Tuesday, January 16, 2024

Rhialto the Marvellous by Jack Vance

I see past-me has been tagging these posts about the Dying Earth books as Science Fiction as well as Fantasy. So I'm doing that here, to be consistent. And I hate to cast aspersions at that guy - I was that guy, obviously - but I don't know what he was thinking. The Dying Earth is set in a universe that has tipped, for one last time, from science to magic, and any stories set there are clearly fantasy.

This is the fourth of those books, 1984's Rhialto the Marvellous. It's currently available in a big omnibus from Tor, which conveniently gives me an excuse to list and link those three previous books: 1950's The Dying Earth, 1966's The Eyes of the Overworld, and 1983's Cugel the Clever.

As the series title implies, it is very late in the history of the world. The sun is red and tired, and characters have a reasonable belief that it may gutter out before too long - tomorrow, or a hundred years from tomorrow. Magic rules, and it's the kind of magic that involves memorizing complicated formulae and invoking often-recalcitrant beings from other dimensions. Life goes on, as cruel and random and self-centered as in any other era.

All of the Dying Earth tales are short, and most were originally published separately; it's an episodic series. Cugel and Eyes are the most novel-like, built up of episodes that are in a clear, obvious sequence. The original Dying Earth was the most various, and Rhialto falls in the middle: it has three long stories (one was a decade old when the book came out; the other two were new to the book) that are all about the same central character, but are very separate.

Rhialto is a magician, one of a loose association in the 21st Aeon, closely allied to the Preceptor of that group, Ildefonse, who is both first-among-equals and the arbitrator of disputes among the group. (And they are a group that disputes a lot, we think.)

So he's not quite as much of an adventurer or rogue as Cugel and some of the characters of the first book were: he's settled and rich and powerful in this world. That just means his stories are about other things - in a Vance world, there are always schemes and plots and stratagems, and a protagonist is either trying to advance his own schemes or trying to understand and extricate himself from the schemes of others.

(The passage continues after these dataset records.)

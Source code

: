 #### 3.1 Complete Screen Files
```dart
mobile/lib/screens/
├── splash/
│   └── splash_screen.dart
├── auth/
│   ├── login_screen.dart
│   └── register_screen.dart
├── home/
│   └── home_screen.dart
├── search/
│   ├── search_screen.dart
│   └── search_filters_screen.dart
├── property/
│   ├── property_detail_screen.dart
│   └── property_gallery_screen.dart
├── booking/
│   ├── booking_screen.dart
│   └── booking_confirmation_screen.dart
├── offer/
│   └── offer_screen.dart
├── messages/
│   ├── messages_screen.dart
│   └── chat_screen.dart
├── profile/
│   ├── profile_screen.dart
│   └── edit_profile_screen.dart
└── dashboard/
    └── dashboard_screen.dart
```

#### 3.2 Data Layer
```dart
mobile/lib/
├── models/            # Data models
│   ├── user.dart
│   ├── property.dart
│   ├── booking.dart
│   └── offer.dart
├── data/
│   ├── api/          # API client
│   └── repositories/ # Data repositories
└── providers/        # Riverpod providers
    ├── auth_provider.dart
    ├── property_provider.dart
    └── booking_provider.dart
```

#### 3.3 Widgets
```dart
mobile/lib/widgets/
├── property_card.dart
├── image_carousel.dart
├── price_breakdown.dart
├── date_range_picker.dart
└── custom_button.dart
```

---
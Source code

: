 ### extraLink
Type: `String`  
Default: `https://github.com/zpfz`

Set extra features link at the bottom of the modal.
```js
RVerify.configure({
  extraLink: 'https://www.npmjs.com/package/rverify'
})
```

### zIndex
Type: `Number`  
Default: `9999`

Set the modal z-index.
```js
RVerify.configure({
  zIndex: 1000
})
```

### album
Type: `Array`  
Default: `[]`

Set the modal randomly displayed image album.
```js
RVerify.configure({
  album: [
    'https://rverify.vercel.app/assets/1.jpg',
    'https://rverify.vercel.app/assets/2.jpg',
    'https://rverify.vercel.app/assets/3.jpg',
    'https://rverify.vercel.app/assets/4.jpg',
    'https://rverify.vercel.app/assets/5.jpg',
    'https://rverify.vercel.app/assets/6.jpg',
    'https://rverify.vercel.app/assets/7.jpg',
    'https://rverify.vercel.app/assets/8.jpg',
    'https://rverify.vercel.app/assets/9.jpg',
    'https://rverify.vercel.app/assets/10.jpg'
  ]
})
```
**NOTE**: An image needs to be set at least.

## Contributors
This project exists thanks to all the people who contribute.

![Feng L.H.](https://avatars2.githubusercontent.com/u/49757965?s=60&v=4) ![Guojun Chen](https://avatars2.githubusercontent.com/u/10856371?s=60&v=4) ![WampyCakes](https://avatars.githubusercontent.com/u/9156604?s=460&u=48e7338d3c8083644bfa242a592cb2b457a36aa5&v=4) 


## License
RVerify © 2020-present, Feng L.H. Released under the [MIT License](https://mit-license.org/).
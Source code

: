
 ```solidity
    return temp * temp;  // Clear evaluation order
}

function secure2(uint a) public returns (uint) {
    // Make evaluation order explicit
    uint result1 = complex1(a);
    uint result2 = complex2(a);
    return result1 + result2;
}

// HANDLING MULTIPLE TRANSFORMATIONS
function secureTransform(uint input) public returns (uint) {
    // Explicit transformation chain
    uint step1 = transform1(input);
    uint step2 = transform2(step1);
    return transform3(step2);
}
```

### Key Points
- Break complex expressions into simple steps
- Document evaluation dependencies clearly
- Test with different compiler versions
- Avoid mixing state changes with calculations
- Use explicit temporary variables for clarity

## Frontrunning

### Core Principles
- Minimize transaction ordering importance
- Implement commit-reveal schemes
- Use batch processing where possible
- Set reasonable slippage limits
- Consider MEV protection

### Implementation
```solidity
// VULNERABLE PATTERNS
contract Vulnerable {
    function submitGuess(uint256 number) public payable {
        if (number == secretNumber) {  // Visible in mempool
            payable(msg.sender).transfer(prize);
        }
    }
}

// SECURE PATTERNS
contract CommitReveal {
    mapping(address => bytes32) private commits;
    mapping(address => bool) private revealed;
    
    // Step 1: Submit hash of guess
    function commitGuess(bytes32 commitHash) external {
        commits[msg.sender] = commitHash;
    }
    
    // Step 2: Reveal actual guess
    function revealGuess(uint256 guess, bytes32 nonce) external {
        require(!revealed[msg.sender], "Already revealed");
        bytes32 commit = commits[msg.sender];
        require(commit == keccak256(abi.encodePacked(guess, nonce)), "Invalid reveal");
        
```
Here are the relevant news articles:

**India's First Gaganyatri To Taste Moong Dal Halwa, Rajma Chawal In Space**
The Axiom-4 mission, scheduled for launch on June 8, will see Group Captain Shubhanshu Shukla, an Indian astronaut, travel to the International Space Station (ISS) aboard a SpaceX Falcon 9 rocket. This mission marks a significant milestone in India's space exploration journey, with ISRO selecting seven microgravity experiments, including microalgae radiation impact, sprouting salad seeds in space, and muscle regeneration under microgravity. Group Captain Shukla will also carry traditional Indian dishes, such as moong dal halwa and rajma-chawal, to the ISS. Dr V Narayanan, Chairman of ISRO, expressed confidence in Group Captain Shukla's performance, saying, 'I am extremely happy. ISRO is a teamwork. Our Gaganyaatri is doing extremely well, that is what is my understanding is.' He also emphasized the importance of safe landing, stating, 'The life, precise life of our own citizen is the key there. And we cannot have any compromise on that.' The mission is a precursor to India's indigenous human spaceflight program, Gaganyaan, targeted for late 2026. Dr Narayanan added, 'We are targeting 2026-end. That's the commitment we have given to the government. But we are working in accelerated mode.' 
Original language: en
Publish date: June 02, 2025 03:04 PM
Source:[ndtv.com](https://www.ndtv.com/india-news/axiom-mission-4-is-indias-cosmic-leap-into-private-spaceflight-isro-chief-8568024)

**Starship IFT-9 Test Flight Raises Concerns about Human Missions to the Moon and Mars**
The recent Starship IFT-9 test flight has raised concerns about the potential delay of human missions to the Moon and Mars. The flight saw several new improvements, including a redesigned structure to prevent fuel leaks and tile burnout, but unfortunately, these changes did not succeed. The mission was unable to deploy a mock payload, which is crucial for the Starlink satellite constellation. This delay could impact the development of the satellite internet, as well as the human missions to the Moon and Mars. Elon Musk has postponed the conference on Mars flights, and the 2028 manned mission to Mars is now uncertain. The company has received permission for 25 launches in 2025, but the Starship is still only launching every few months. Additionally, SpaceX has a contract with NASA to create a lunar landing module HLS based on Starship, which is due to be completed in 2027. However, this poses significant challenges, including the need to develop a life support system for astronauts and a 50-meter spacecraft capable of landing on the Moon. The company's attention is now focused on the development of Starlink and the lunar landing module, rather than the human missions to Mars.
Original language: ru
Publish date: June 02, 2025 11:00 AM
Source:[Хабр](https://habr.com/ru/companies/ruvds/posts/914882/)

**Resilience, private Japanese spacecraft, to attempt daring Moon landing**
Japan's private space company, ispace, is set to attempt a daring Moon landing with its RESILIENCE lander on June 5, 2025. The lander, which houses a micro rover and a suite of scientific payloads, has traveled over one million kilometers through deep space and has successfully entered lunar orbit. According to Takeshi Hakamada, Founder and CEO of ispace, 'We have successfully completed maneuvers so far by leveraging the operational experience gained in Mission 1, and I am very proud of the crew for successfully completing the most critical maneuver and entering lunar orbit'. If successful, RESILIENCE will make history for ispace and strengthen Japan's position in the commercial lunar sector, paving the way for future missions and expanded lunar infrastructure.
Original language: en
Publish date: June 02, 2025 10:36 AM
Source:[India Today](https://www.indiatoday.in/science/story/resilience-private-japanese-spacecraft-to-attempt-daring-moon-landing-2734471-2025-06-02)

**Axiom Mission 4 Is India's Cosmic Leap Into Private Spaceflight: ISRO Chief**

I could detail those three plots, but why? Rhialto gets into complicated situations, mostly due to malice of others, and then gets out of them. The details are in the reading.

I like Cugel a bit better than Rhialto; the magician is not as colorful or thrown into situations quite as difficult and amusing as the rogue is. But Rhialto the Marvellous is still a prime-period Vance book, full of wonderful sentences and amusing moments and convoluted plots (both Vance's stories and those of his characters).

So I wouldn't start here with Vance, but it's a fine capstone to the Dying Earth stories.